INFORMATION PROVIDED
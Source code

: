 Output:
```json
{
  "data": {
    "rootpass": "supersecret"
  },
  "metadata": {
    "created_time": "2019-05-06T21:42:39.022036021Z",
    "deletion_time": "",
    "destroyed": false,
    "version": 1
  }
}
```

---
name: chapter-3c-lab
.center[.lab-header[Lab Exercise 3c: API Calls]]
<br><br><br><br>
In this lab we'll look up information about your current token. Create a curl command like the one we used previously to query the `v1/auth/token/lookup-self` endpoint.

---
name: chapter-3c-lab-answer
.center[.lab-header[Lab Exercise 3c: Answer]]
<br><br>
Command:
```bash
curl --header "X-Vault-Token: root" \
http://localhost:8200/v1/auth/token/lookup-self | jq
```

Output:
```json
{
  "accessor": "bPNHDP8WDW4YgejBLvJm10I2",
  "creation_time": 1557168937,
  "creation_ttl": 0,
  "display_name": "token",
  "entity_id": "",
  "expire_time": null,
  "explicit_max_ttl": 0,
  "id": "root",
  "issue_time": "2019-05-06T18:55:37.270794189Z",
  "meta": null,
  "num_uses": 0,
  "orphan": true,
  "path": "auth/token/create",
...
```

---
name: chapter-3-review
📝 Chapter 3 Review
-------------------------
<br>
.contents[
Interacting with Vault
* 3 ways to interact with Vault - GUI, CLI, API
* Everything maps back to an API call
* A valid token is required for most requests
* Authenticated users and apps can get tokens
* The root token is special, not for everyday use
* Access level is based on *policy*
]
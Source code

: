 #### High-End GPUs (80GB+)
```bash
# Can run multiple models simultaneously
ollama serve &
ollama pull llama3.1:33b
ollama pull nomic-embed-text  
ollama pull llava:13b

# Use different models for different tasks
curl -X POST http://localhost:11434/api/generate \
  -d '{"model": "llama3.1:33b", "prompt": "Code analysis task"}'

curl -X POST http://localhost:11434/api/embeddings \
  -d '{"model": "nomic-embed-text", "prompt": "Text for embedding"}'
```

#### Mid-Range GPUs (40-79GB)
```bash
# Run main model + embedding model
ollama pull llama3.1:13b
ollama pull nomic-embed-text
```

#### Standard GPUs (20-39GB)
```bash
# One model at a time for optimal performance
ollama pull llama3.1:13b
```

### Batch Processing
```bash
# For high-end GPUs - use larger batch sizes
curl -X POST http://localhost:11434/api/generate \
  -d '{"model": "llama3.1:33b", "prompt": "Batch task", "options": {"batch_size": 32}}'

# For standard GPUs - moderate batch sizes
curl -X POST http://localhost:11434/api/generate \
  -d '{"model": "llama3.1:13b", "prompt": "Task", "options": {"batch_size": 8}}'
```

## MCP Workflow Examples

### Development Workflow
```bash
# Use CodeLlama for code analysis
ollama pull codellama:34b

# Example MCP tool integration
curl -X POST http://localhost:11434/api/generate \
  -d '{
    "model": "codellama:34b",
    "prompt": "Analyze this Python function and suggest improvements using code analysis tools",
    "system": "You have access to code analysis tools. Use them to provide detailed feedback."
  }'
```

PROBLEM DETAILS
All lines from the one containing "name: chapter-3-review" to the end of the records, both ends included, should be printed exactly and on their own.

SOLUTION
name: chapter-3-review
📝 Chapter 3 Review
-------------------------
<br>
.contents[
Interacting with Vault
* 3 ways to interact with Vault - GUI, CLI, API
* Everything maps back to an API call
* A valid token is required for most requests
* Authenticated users and apps can get tokens
* The root token is special, not for everyday use
* Access level is based on *policy*
]
Source code

: #### High-End GPUs (80GB+)
```bash
# Can run multiple models simultaneously
ollama serve &
ollama pull llama3.1:33b
ollama pull nomic-embed-text  
ollama pull llava:13b

# Use different models for different tasks
curl -X POST http://localhost:11434/api/generate \
  -d '{"model": "llama3.1:33b", "prompt": "Code analysis task"}'

curl -X POST http://localhost:11434/api/embeddings \
  -d '{"model": "nomic-embed-text", "prompt": "Text for embedding"}'
```

#### Mid-Range GPUs (40-79GB)
```bash
# Run main model + embedding model
ollama pull llama3.1:13b
ollama pull nomic-embed-text
```

#### Standard GPUs (20-39GB)
```bash
# One model at a time for optimal performance
ollama pull llama3.1:13b
```

### Batch Processing
```bash
# For high-end GPUs - use larger batch sizes
curl -X POST http://localhost:11434/api/generate \
  -d '{"model": "llama3.1:33b", "prompt": "Batch task", "options": {"batch_size": 32}}'

# For standard GPUs - moderate batch sizes
curl -X POST http://localhost:11434/api/generate \
  -d '{"model": "llama3.1:13b", "prompt": "Task", "options": {"batch_size": 8}}'
```

## MCP Workflow Examples

### Development Workflow
```bash
# Use CodeLlama for code analysis
ollama pull codellama:34b

# Example MCP tool integration
curl -X POST http://localhost:11434/api/generate \
  -d '{
    "model": "codellama:34b",
    "prompt": "Analyze this Python function and suggest improvements using code analysis tools",
    "system": "You have access to code analysis tools. Use them to provide detailed feedback."
  }'
```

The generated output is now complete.